*ABOUT THIS EXERCISE*:
Go through the entries below and work out how many lines include "with"; give only that number.

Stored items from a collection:
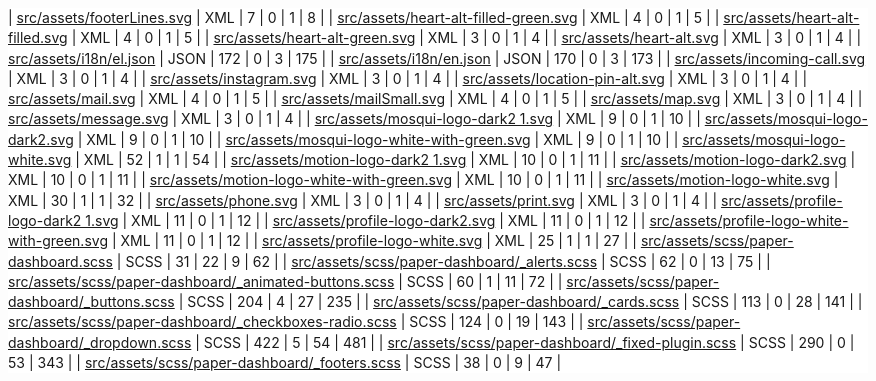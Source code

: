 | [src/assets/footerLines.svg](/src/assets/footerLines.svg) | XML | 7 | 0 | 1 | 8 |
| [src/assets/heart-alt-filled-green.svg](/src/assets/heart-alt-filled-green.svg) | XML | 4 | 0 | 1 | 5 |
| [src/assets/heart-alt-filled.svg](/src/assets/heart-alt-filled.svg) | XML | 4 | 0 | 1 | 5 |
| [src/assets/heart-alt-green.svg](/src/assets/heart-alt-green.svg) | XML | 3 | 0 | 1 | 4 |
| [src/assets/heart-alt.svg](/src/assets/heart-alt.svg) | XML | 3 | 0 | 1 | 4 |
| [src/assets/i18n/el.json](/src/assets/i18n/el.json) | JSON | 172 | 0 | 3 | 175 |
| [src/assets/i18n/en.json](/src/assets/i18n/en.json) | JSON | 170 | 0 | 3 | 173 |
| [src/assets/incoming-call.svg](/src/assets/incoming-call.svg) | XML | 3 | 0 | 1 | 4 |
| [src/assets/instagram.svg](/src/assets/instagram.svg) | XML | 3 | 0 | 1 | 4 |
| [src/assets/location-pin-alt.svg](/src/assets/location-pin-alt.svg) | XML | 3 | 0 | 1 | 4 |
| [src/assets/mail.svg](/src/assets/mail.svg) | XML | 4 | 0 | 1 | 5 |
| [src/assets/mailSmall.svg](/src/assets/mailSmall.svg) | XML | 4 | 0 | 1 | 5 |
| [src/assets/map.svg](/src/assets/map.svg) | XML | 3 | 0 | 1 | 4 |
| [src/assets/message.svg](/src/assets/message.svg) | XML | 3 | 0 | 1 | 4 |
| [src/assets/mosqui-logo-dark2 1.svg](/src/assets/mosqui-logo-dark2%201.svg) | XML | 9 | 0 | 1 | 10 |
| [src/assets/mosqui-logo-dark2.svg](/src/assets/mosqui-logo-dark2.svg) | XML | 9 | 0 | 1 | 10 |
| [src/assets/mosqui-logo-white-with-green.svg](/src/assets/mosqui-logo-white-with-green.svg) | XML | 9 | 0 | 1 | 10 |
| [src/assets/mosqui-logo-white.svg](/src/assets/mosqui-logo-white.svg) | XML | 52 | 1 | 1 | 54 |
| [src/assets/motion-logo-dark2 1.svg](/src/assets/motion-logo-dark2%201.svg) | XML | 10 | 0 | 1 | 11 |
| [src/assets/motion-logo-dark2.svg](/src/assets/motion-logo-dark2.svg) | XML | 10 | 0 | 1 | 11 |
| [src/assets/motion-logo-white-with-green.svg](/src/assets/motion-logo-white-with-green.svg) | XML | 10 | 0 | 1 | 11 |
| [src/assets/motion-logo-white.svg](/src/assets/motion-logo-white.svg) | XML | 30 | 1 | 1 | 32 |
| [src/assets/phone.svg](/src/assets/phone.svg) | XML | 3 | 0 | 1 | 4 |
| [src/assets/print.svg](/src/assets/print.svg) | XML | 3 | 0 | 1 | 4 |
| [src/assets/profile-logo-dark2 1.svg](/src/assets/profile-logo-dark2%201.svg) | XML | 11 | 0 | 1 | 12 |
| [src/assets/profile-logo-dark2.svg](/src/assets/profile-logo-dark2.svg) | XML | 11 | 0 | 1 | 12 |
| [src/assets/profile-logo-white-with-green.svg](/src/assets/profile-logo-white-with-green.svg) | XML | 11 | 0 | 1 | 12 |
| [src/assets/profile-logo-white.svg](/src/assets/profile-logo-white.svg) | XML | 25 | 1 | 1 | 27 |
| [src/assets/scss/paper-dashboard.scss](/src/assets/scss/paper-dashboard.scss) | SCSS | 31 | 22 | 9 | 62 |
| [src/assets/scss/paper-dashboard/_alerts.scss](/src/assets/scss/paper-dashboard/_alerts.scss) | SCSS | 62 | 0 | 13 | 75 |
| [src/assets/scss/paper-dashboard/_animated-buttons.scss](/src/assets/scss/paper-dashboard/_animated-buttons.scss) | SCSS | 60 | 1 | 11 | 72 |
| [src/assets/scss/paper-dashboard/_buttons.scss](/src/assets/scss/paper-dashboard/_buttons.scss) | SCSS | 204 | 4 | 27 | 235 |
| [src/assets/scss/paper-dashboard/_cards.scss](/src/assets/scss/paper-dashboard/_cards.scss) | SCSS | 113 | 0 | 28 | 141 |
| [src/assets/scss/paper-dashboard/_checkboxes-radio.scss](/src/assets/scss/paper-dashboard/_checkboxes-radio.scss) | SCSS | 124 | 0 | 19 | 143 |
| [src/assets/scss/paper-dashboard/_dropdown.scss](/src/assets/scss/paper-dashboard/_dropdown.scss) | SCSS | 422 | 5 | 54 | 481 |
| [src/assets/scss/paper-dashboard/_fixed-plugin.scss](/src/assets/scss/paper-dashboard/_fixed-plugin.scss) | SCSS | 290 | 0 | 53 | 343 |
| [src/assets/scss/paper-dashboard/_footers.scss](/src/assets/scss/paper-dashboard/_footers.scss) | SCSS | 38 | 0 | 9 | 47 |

*RESULT OF THE TASK*:
3